Valentin Yudaskin Crédit : service de presse

Valentin Yudaskin Crédit : service de presse

« Les poupées russes », comme on les appelle en Occident, ne désemplissent pas les pages des magazines de mode, et les défilés des jeunes créateurs russes semblent de plus en plus en vogue dans les Fashion Weeks européennes. Pourtant, à l’origine de cette « nouvelle vague », on ne compte qu’une poignée de créateurs. Vous souvenez-vous de cette phrase de Kate Moss « il n’y a qu’une Kate » ? Eh bien, en Russie, il n’y a qu’un Valentin. Et sont nom est Ioudachkine.

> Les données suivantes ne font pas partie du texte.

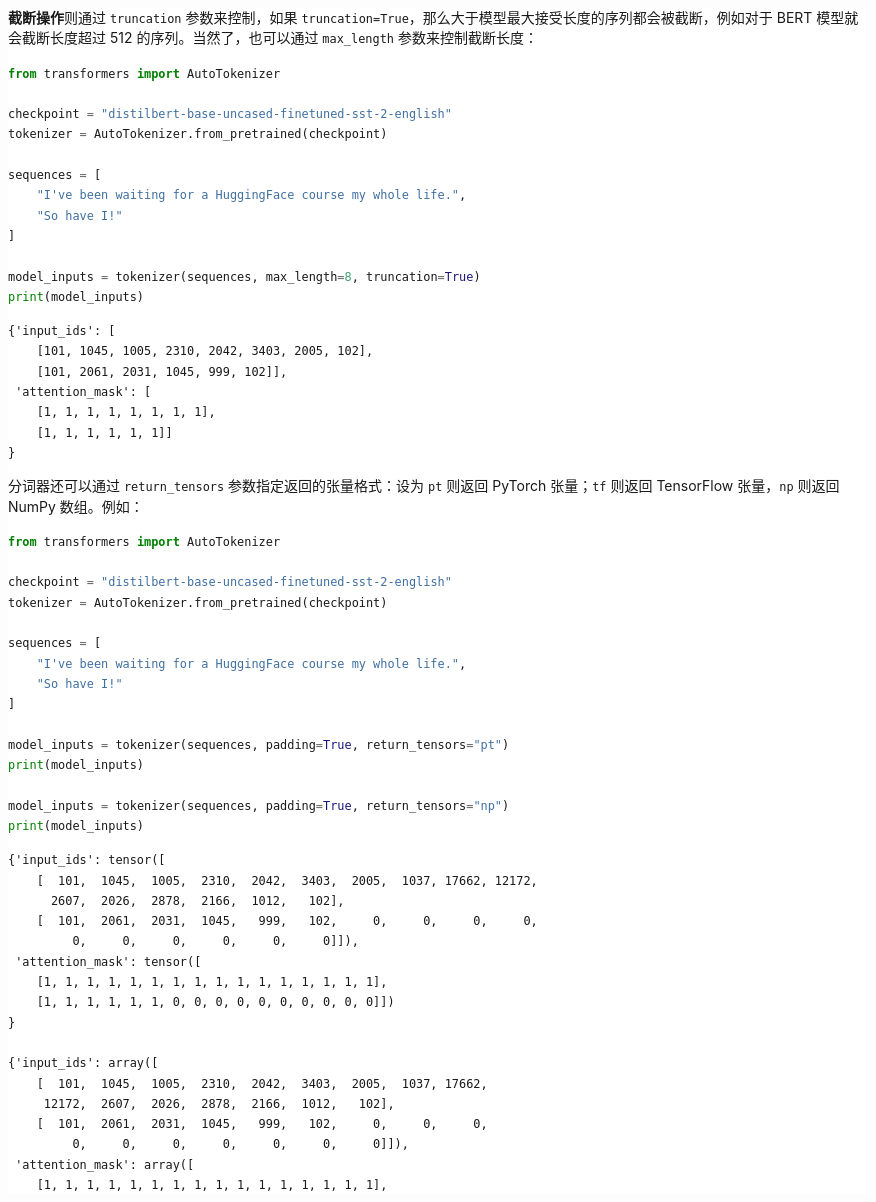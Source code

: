 **截断操作**则通过 `truncation` 参数来控制，如果 `truncation=True`，那么大于模型最大接受长度的序列都会被截断，例如对于 BERT 模型就会截断长度超过 512 的序列。当然了，也可以通过 `max_length` 参数来控制截断长度：

```python
from transformers import AutoTokenizer

checkpoint = "distilbert-base-uncased-finetuned-sst-2-english"
tokenizer = AutoTokenizer.from_pretrained(checkpoint)

sequences = [
    "I've been waiting for a HuggingFace course my whole life.", 
    "So have I!"
]

model_inputs = tokenizer(sequences, max_length=8, truncation=True)
print(model_inputs)
```

```
{'input_ids': [
    [101, 1045, 1005, 2310, 2042, 3403, 2005, 102], 
    [101, 2061, 2031, 1045, 999, 102]], 
 'attention_mask': [
    [1, 1, 1, 1, 1, 1, 1, 1], 
    [1, 1, 1, 1, 1, 1]]
}
```

分词器还可以通过 `return_tensors` 参数指定返回的张量格式：设为 `pt` 则返回 PyTorch 张量；`tf` 则返回 TensorFlow 张量，`np` 则返回 NumPy 数组。例如：

```python
from transformers import AutoTokenizer

checkpoint = "distilbert-base-uncased-finetuned-sst-2-english"
tokenizer = AutoTokenizer.from_pretrained(checkpoint)

sequences = [
    "I've been waiting for a HuggingFace course my whole life.", 
    "So have I!"
]

model_inputs = tokenizer(sequences, padding=True, return_tensors="pt")
print(model_inputs)

model_inputs = tokenizer(sequences, padding=True, return_tensors="np")
print(model_inputs)
```

```
{'input_ids': tensor([
    [  101,  1045,  1005,  2310,  2042,  3403,  2005,  1037, 17662, 12172,
      2607,  2026,  2878,  2166,  1012,   102],
    [  101,  2061,  2031,  1045,   999,   102,     0,     0,     0,     0,
         0,     0,     0,     0,     0,     0]]), 
 'attention_mask': tensor([
    [1, 1, 1, 1, 1, 1, 1, 1, 1, 1, 1, 1, 1, 1, 1, 1],
    [1, 1, 1, 1, 1, 1, 0, 0, 0, 0, 0, 0, 0, 0, 0, 0]])
}

{'input_ids': array([
    [  101,  1045,  1005,  2310,  2042,  3403,  2005,  1037, 17662,
     12172,  2607,  2026,  2878,  2166,  1012,   102],
    [  101,  2061,  2031,  1045,   999,   102,     0,     0,     0,
         0,     0,     0,     0,     0,     0,     0]]), 
 'attention_mask': array([
    [1, 1, 1, 1, 1, 1, 1, 1, 1, 1, 1, 1, 1, 1, 1, 1],
```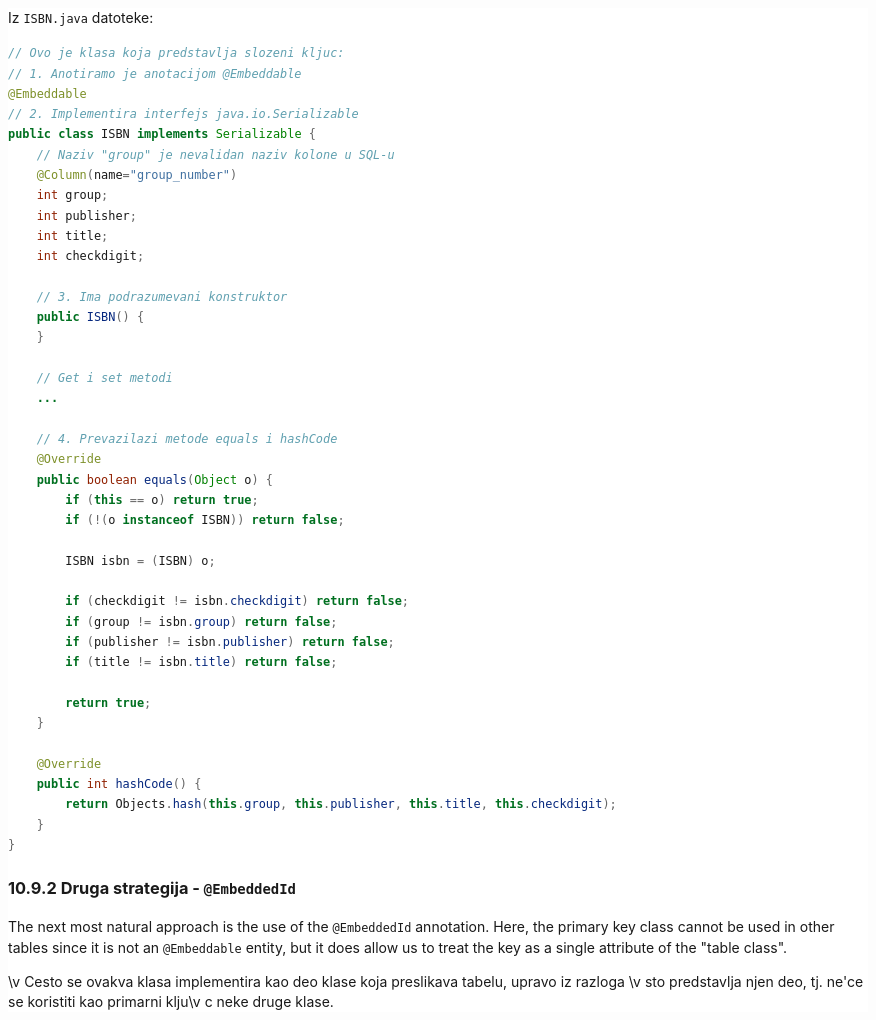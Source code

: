 Iz `ISBN.java` datoteke:

```java
// Ovo je klasa koja predstavlja slozeni kljuc:
// 1. Anotiramo je anotacijom @Embeddable
@Embeddable
// 2. Implementira interfejs java.io.Serializable
public class ISBN implements Serializable {
	// Naziv "group" je nevalidan naziv kolone u SQL-u
	@Column(name="group_number") 
	int group;
	int publisher;
	int title;
	int checkdigit;
	
	// 3. Ima podrazumevani konstruktor
	public ISBN() {
	}
	
	// Get i set metodi
	...
    
    // 4. Prevazilazi metode equals i hashCode
	@Override
	public boolean equals(Object o) {
		if (this == o) return true;
		if (!(o instanceof ISBN)) return false;
		
		ISBN isbn = (ISBN) o;
	
		if (checkdigit != isbn.checkdigit) return false;
		if (group != isbn.group) return false;
		if (publisher != isbn.publisher) return false;
		if (title != isbn.title) return false;
	
		return true;
	}
	
	@Override
	public int hashCode() {
        return Objects.hash(this.group, this.publisher, this.title, this.checkdigit);
	}
}
```

### 10.9.2 Druga strategija - `@EmbeddedId`

The next most natural approach is the use of the `@EmbeddedId` annotation. Here, the primary key
class cannot be used in other tables since it is not an `@Embeddable` entity, but it does allow
us to treat the key as a single attribute of the "table class".

\v Cesto se ovakva klasa implementira kao deo klase koja preslikava tabelu, upravo iz razloga \v sto 
predstavlja njen deo, tj. ne\'ce se koristiti kao primarni klju\v c neke druge klase.

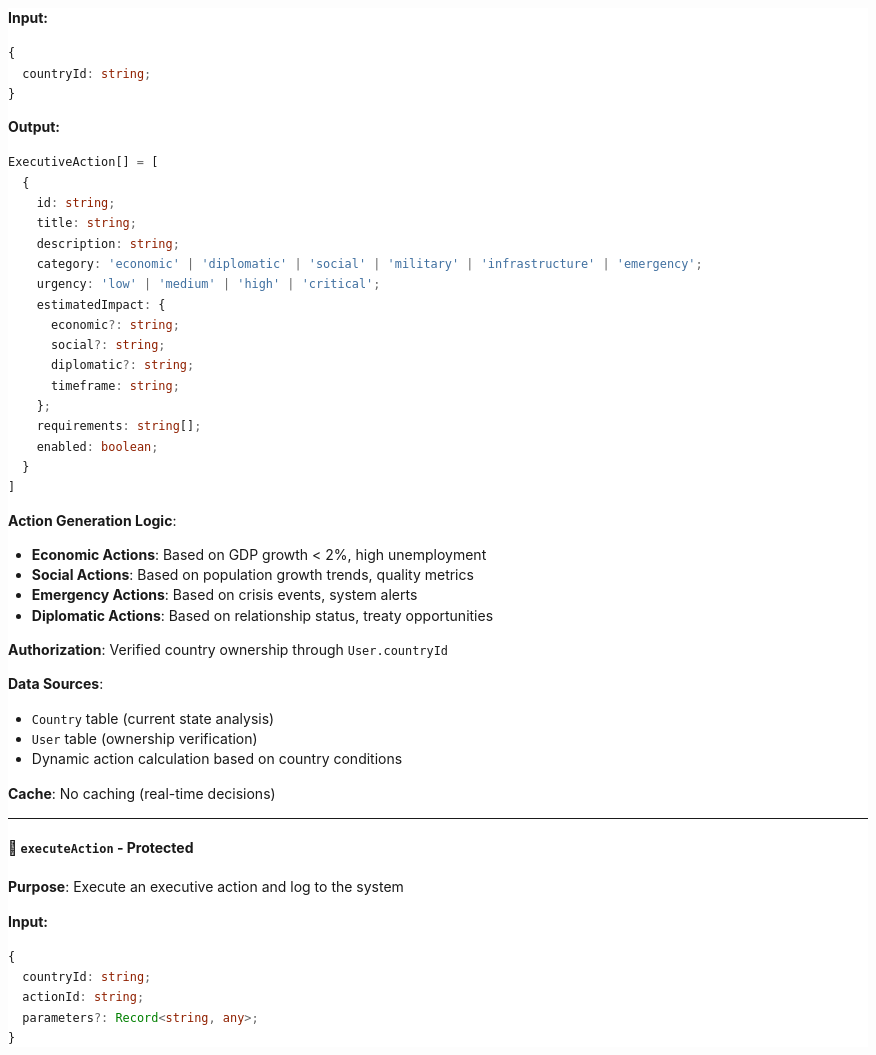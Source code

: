 **Input:**
```typescript
{
  countryId: string;
}
```

**Output:**
```typescript
ExecutiveAction[] = [
  {
    id: string;
    title: string;
    description: string;
    category: 'economic' | 'diplomatic' | 'social' | 'military' | 'infrastructure' | 'emergency';
    urgency: 'low' | 'medium' | 'high' | 'critical';
    estimatedImpact: {
      economic?: string;
      social?: string;
      diplomatic?: string;
      timeframe: string;
    };
    requirements: string[];
    enabled: boolean;
  }
]
```

**Action Generation Logic**:
- **Economic Actions**: Based on GDP growth < 2%, high unemployment
- **Social Actions**: Based on population growth trends, quality metrics
- **Emergency Actions**: Based on crisis events, system alerts
- **Diplomatic Actions**: Based on relationship status, treaty opportunities

**Authorization**: Verified country ownership through `User.countryId`

**Data Sources**:
- `Country` table (current state analysis)
- `User` table (ownership verification)
- Dynamic action calculation based on country conditions

**Cache**: No caching (real-time decisions)

---

#### 🚀 **`executeAction`** - Protected
**Purpose**: Execute an executive action and log to the system

**Input:**
```typescript
{
  countryId: string;
  actionId: string;
  parameters?: Record<string, any>;
}
```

Valentin Ioudachkine est le seul couturier russe qui, depuis plus de 20 ans déjà, a réussi à rester à l’avant-garde de la mode. Ses nouvelles collections ne cessent de surprendre. Yudashkin arrive à out gérer lui-même : travailler sur ses collections haute couture, dans le prêt-à-porter, produire une nouvelle gamme de jeans, une nouvelle ligne de bijoux ou de meubles, de vaisselle ou de linge de maison. Régulièrement, il présente ses collections à Paris et pendant la Fashion Week de Moscow. On trouve ses boutiques dans le monde entier: depuis la France jusqu’à Hong-kong en passant par l’Amérique et la Russie. Ses créations sont même exposées au Musée de la Mode et du Textile du Louvre, au California Museum of Fashion de Los Angeles, au Musée historique de Moscou et au Metropolitan Museum of Art de New York. Enfin, pour ses réalisations dans le domaine de l’art, il a été décoré de l’Ordre du Mérite par la République française. Récemment, Ioudachkine l’Infatiguable a entrepris d’ouvrir une école pour former les jeunes novices de la mode.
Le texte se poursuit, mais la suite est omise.